The Return of Big Big Love

Good news!  I’m writing a new, improved, wholly rewritten and updated version of my first book, Big Big Love, the first and still the only book about sex for people who are fat and for the people who love and desire them.

(Don’t start with me about how fat people don’t have sex.  Just because you personally don’t like to imagine a particular type of someone having sex doesn’t mean they don’t.  To wit, your grandma. Enough said.)

The original came out in 2000, and has been out of print for a while.  I’m writing the new one for Ten Speed Press, and it’ll be out sometime in 2011.

As I did with the original, I’ve written an extensive survey for this one, in order to collect as much information as I can from the folks who know best about fat and sexuality — namely, the people who deal with it every day.

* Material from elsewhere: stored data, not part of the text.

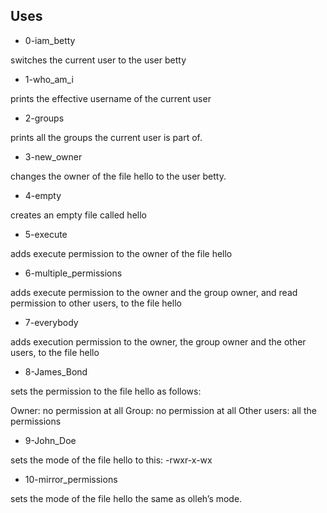 ## Uses

- 0-iam_betty

switches the current user to the user betty

- 1-who_am_i

prints the effective username of the current user

- 2-groups

prints all the groups the current user is part of.

- 3-new_owner

changes the owner of the file hello to the user betty.

- 4-empty

creates an empty file called hello

- 5-execute

adds execute permission to the owner of the file hello

- 6-multiple_permissions

adds execute permission to the owner and the group owner, and read permission to other users, to the file hello

- 7-everybody

adds execution permission to the owner, the group owner and the other users, to the file hello

- 8-James_Bond

sets the permission to the file hello as follows:

Owner: no permission at all
Group: no permission at all
Other users: all the permissions

- 9-John_Doe

sets the mode of the file hello to this: -rwxr-x-wx

- 10-mirror_permissions

sets the mode of the file hello the same as olleh’s mode.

If you are part of the target demographic for this book, that is, if you identify yourself as being fat, thick, hefty, plump, zaftig, stocky, roly-poly, rotund, Junoesque, amply-proportioned, or whatever… or if you are romantically/sexually interested in folks who are…. get yourself on over to http://www.surveymonkey.com/s/BBL2010survey and tell me all about it.  Your anonymity is assured, as are my profoundest thanks.

And do feel free to pass it on!
Sorry I’ve been so lacking in blog content.  I’ve needed a little time to grow back after turning in Straight to the publishers and while getting everything up to speed with the Big Big Love project.  There’ll be some garden pics and other goodies soon, I promise.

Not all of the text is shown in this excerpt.